The new meaning of “racism” is not a verbal trick or a political charade. It derives logically from the worldview that regards the dominant society as repressive and exploitative of nonwhites for the benefit of whites, and, granted its premises, it makes at least as much sense as the older and more conventional meaning of the word. Indeed, the new meaning becomes increasingly obvious as we see how the term is actually used and deployed against political figures like Mr. Ashcroft, President Bush, or Justice Thomas.
Still, the new meaning is not as obvious as it should be, for the simple reason that “conservatives”—I use the term in its broadest possible meaning, to include Mr. Bush and Mr. Ashcroft and Mr. Horowitz—still don’t get it. They don’t get it because their tactics in fighting the racially tinged measures they oppose seem always to presuppose the old definition of the word and therefore to aim at all costs at not being tarred with the “racist” label. Let’s get a black nominee or spokesman; then they can’t possibly accuse us of being racists. Lets not use hereditarian arguments but just talk about the “culture”; then they can’t possibly accuse us of being racists. Let’s not say reparations or affirmative action or immigration or sanctions on South Africa are bad for whites or for white Western societies and civilization, but say instead they’re bad for blacks, for immigrants, for nonwhites; then they can’t possibly accuse us of being racists.
The problem, of course, is that they do always accuse you of being racists, despite your pathological phobia of being so called and the bizarre lengths to which you are willing to go, distorting and weakening your own case, to avoid and deny die accusation.

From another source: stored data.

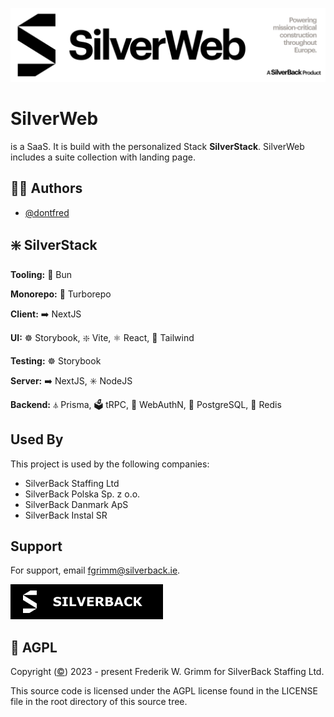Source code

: ![SilverWeb by SilverBack](./.README/SilverWebBanner.svg)

# SilverWeb

is a SaaS. It is build with the personalized Stack **SilverStack**. SilverWeb includes a suite collection with landing page.

## ✍🏻 Authors

- [@dontfred](https://www.github.com/dontfred)

## ❇️ SilverStack

**Tooling:** 🥟 Bun

**Monorepo:** 🔄 Turborepo

**Client:** ➡️ NextJS

**UI:** ☸️ Storybook, ❇️ Vite, ⚛️ React, 🌊 Tailwind

**Testing:** ☸️ Storybook

**Server:** ➡️ NextJS, ✳️ NodeJS

**Backend:** ⏃ Prisma, 🗳️ tRPC, 🔐 WebAuthN, 🐘 PostgreSQL, 🔑 Redis

## Used By

This project is used by the following companies:

- SilverBack Staffing Ltd
- SilverBack Polska Sp. z o.o.
- SilverBack Danmark ApS
- SilverBack Instal SR

## Support

For support, email fgrimm@silverback.ie.

[![SilverBack](./.README/SilverBackIcon.svg)](https://silverback.ie/)

## 🔐 AGPL

Copyright ([©](https://www.ipoi.gov.ie/en/types-of-ip/copyright1/understanding-copyright/the-copyright-notice-and-symbol-%C2%A9/)) 2023 - present Frederik W. Grimm for SilverBack Staffing Ltd.

This source code is licensed under the AGPL license found in the LICENSE file in the root directory of this source tree.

They accuse you of being racists precisely because, no matter what you say or how you say it, you are, by the new meaning of the term, exactly that. You may oppose the nonwhite political agenda for precisely the reasons you offer—because it really is, by your values, bad for blacks or immigrants or the environment or simply unjust—but the reasons don’t matter, and no one on the other side of the racial power struggle gives a hoot about them. What they do give a hoot about is the triumph of their agenda and the power it will yield, and anyone who is not on board with that agenda, for whatever reasons they offer, is a “racist” and an apologist for “white supremacy.”

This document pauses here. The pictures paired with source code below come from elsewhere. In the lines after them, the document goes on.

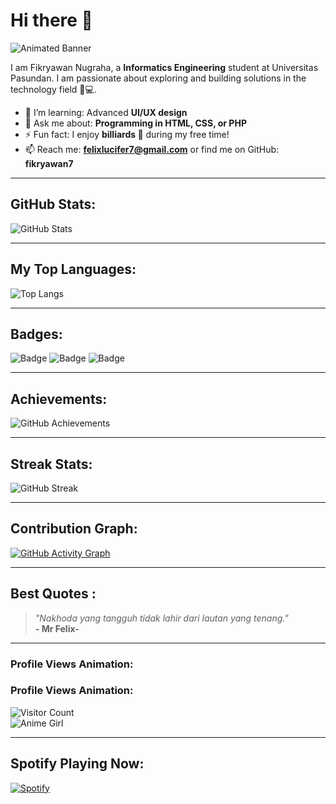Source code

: # Hi there 👋

![Animated Banner](https://readme-typing-svg.herokuapp.com?font=Fira+Code&size=22&duration=4000&pause=1000&color=0E82F7&center=true&vCenter=true&width=600&lines=Welcome+to+My+GitHub+Profile!+👋;I+am+a+tech+enthusiast+%F0%9F%9A%80;Building+solutions+in+HTML%2C+CSS%2C+PHP!+💻)

I am Fikryawan Nugraha, a **Informatics Engineering** student at Universitas Pasundan. I am passionate about exploring and building solutions in the technology field 🚀💻.

- 🌱 I’m learning: Advanced **UI/UX design**  
- 💬 Ask me about: **Programming in HTML, CSS, or PHP**  
- ⚡ Fun fact: I enjoy **billiards 🎱** during my free time!  
- 📫 Reach me: **felixlucifer7@gmail.com** or find me on GitHub: **fikryawan7**  

---

## GitHub Stats:

![GitHub Stats](https://github-readme-stats.vercel.app/api?username=fikryawan7&show_icons=true&theme=radical)

---

## My Top Languages:

![Top Langs](https://github-readme-stats.vercel.app/api/top-langs/?username=fikryawan7&layout=compact&langs_count=6&theme=dark)

--- 

## Badges:

![Badge](https://img.shields.io/badge/HTML-Expert-green?style=for-the-badge&logo=html5)
![Badge](https://img.shields.io/badge/CSS-Intermediate-blue?style=for-the-badge&logo=css3)
![Badge](https://img.shields.io/badge/JavaScript-Beginner-yellow?style=for-the-badge&logo=javascript)

---

## Achievements:

![GitHub Achievements](https://github-profile-trophy.vercel.app/?username=fikryawan7&theme=radical&no-frame=true&column=4)

---

## Streak Stats:

![GitHub Streak](https://streak-stats.demolab.com/?user=fikryawan7&theme=radical)

---

## Contribution Graph:

[![GitHub Activity Graph](https://github-readme-activity-graph.vercel.app/graph?username=fikryawan7&theme=radical)](https://github.com/ashutosh00710/github-readme-activity-graph)

---

##  Best Quotes :

> _"Nakhoda yang tangguh tidak lahir dari lautan yang tenang."_  
> **- Mr Felix-**

---

### Profile Views Animation:

### Profile Views Animation:

![Visitor Count](https://count.getloli.com/get/@fikryawan7?theme=moebooru)  
![Anime Girl](https://media.giphy.com/media/2gtoSIzdrSMFO/giphy.gif)

---

## Spotify Playing Now:

[![Spotify](https://novatorem.vercel.app/api/spotify)](https://open.spotify.com/track/2GO1pRF96wqjB5TKXLQ0vY?si=e25a91735c394207)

Failure to recognize the new meaning of “racism” therefore constitutes a serious vulnerability on the part of those who oppose the nonwhite agenda, because by planning their strategy as though the conventional meaning of “racism” still applied, they do nothing to avoid the charge of “racism” in its new meaning and waste an immense amount of their time and energies trying to avoid being identified as “racists” in any sense. Their enemies can then avoid any serious debate about the issues on their agenda and spend all their time lobbing accusations and making the opponents of the agenda jump through hoops—which is exactly what Mr. Ashcroft did and what Mr. Bush has been doing ever since he was elected. But the new, political meaning of “racism” is so broad that it effectively strips the word of the old pejorative associations that serious political figures understandably wish to avoid. Under the new meaning, the term has no more pejorative connotation than “conservative” or “liberal”; indeed, it is more or less identical with the former term, and much of the purpose of the new meaning is precisely to demonize and delegitimize conservatism of any kind. Nevertheless, the word only retains any negative implications because of its linkages to the old meaning—which is why it survives at all in the national political lexicon — not because of the actual content of the new one.
Conservatives who seriously oppose the nonwhite political agenda (as serious conservatives will and should) can therefore expect to be called “racists,” and while it is not useful to court the label, the new meaning it has acquired removes any compelling reason to avoid it, and certainly any reason to obsess over it. As the revolutionary and totalitarian character of the anti-white racial-political agenda becomes more and more obvious, those who push that agenda will discover that the “racists” who oppose them are more and more numerous, until what they falsely call “racism”—so far from being “extremist” or a “fringe” movement—has evolved into the political and cultural mainstream, and conservatives of every stripe will say, “We are all ‘racists’ now.”